- [WHAT YOU WILL DO]:
Repeat precisely the span of lines below that opens with the line containing "## Server preparation" and closes with the line containing "## Creating task", both included.

- [RECORDS TO PROCESS]:
────────────────────────────────────────

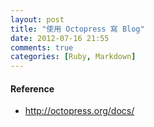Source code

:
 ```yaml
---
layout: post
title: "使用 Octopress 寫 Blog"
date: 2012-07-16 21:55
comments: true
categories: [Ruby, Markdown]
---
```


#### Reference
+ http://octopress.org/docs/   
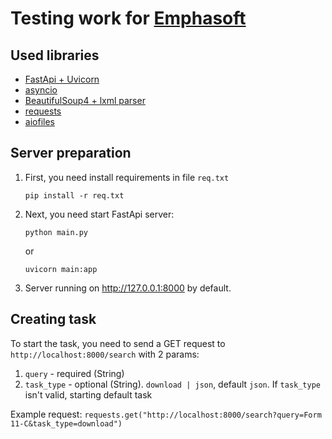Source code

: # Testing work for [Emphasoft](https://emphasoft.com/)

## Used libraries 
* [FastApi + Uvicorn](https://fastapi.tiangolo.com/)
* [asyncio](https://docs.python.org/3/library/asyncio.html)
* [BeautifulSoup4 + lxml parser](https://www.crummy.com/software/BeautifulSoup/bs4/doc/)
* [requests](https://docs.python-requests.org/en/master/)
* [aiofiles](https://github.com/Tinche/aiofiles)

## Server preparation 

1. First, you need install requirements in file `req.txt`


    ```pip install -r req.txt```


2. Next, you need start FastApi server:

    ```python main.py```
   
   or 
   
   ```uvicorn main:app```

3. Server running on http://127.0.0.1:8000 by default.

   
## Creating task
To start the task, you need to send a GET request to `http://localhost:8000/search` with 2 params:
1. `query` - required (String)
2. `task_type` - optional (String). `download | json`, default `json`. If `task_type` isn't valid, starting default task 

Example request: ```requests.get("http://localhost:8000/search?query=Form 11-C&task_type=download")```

────────────────────────────────────────

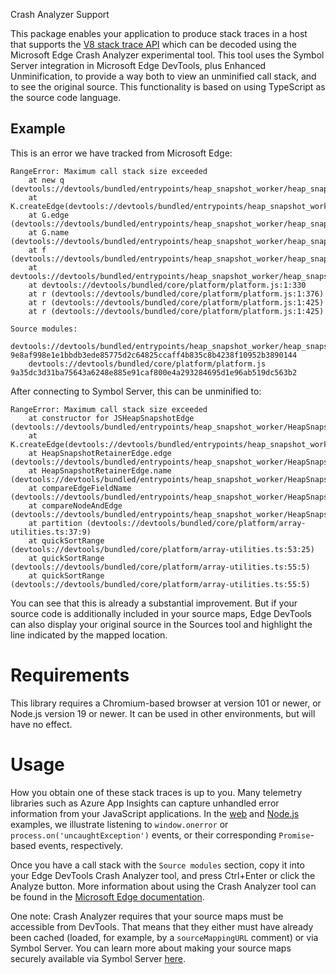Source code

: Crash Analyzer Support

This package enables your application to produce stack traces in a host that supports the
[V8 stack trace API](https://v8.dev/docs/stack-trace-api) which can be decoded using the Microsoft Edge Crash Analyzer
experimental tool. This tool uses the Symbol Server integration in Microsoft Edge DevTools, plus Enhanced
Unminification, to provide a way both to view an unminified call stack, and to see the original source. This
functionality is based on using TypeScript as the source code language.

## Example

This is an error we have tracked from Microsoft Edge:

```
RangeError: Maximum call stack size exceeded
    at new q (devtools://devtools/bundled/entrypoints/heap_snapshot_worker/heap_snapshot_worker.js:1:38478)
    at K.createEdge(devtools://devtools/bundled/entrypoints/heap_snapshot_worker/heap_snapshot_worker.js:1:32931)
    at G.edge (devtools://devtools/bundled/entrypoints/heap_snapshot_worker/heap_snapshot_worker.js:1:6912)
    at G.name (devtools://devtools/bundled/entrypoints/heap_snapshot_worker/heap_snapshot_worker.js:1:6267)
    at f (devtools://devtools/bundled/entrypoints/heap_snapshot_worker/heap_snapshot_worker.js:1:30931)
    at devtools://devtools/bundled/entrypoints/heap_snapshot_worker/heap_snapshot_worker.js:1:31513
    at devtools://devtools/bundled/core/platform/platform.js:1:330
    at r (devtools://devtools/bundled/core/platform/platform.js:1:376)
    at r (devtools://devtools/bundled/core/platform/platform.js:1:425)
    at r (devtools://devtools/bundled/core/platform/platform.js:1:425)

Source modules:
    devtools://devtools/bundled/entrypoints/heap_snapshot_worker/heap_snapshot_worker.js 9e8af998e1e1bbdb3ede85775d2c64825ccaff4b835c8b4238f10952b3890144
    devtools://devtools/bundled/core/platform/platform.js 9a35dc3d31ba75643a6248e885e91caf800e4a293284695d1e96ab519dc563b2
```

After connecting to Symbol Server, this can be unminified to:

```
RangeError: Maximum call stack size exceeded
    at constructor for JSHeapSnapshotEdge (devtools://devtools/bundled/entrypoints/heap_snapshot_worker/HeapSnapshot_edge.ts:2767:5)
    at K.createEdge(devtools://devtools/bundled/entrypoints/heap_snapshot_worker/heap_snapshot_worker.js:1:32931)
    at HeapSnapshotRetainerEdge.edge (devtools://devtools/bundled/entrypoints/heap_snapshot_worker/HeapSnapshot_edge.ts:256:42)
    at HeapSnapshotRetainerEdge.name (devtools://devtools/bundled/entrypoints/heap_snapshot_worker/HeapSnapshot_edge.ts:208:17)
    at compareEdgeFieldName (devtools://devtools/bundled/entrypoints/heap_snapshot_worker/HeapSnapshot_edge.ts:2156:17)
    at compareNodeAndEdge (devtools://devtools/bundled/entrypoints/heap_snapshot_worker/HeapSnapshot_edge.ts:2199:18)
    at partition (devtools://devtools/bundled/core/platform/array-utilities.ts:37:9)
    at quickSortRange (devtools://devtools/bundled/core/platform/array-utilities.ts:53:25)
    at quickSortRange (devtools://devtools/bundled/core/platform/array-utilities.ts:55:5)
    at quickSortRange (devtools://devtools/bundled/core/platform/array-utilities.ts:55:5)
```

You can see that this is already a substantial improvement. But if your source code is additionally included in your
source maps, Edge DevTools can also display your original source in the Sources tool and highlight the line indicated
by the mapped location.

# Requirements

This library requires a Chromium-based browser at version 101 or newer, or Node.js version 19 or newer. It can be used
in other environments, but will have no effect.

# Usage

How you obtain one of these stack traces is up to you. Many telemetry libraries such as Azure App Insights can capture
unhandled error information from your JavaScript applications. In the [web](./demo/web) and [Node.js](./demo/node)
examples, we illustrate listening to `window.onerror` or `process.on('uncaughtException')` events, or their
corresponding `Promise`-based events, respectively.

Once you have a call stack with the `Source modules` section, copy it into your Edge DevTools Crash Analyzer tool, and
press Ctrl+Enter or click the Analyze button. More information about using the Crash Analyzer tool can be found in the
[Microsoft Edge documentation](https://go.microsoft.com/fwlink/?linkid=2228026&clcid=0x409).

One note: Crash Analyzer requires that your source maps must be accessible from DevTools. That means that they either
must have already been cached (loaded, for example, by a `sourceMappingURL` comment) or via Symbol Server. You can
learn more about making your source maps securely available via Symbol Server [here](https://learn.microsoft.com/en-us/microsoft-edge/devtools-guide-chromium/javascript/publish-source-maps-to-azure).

────────────────────────────────────────

- [WRITTEN ANSWER]:
## Server preparation 

1. First, you need install requirements in file `req.txt`


    ```pip install -r req.txt```


2. Next, you need start FastApi server:

    ```python main.py```
   
   or 
   
   ```uvicorn main:app```

3. Server running on http://127.0.0.1:8000 by default.

   
## Creating task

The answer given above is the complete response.